A hole into which pillar 35 or 36 is fitted is provided in each of an upper end portion and a lower end portion of each insulator 32. The perimeter of substrate 31 is covered with insulating shield 33. Insulating shield 33 is divided into four portions corresponding to the four sides of substrate 31, and each portion is fixed to substrate 31 by a fixing member (not shown).
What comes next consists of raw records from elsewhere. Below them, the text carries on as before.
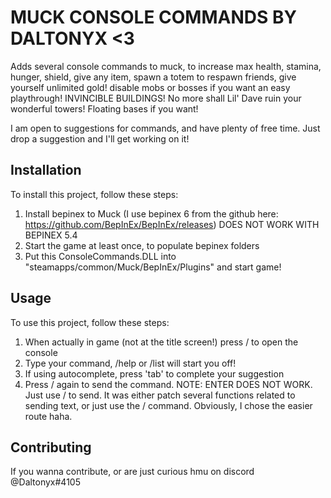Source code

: 
# MUCK CONSOLE COMMANDS BY DALTONYX <3

Adds several console commands to muck, to increase max health, stamina, hunger, shield, give any item, spawn a totem to respawn friends, give yourself unlimited gold! disable mobs or bosses if you want an easy playthrough!
INVINCIBLE BUILDINGS! No more shall Lil' Dave ruin your wonderful towers! Floating bases if you want!

I am open to suggestions for commands, and have plenty of free time. Just drop a suggestion and I'll get working on it!

## Installation

To install this project, follow these steps:

1. Install bepinex to Muck (I use bepinex 6 from the github here: https://github.com/BepInEx/BepInEx/releases) DOES NOT WORK WITH BEPINEX 5.4
2. Start the game at least once, to populate bepinex folders
3. Put this ConsoleCommands.DLL into "steamapps/common/Muck/BepInEx/Plugins" and start game!

## Usage

To use this project, follow these steps:

1. When actually in game (not at the title screen!) press / to open the console
2. Type your command, /help or /list will start you off!
3. If using autocomplete, press 'tab' to complete your suggestion
4. Press / again to send the command. NOTE: ENTER DOES NOT WORK. Just use / to send. It was either patch several functions related to sending text, or just use the / command. Obviously, I chose the easier route haha.

## Contributing

If you wanna contribute, or are just curious hmu on discord @Daltonyx#4105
M (where M is an integer equal to or more than 2 and M=8 in FIG. 4) submodules 20, a positive-side terminal T11 (first terminal) and a negative-side terminal T12 (second terminal) are mounted on a surface of substrate 31. Positive-side terminal T11, eight submodules 20 and negative-side terminal T12 are arranged in the Y direction in FIG. 4. Positive-side terminal T11 passes through insulating shield 33 and protrudes to the front side of stage ST1. Negative-side terminal T12 passes through insulating shield 33 and protrudes to the rear side of stage ST1. Eight submodules 20 are cascade-connected between terminals T11 and T12. Input/output terminals T1 and T2 of adjacent submodules 20 are connected to each other by a metal plate EL. Each of the other stages ST2 to ST5 of rack LK1 has the same configuration as the configuration of stage ST1.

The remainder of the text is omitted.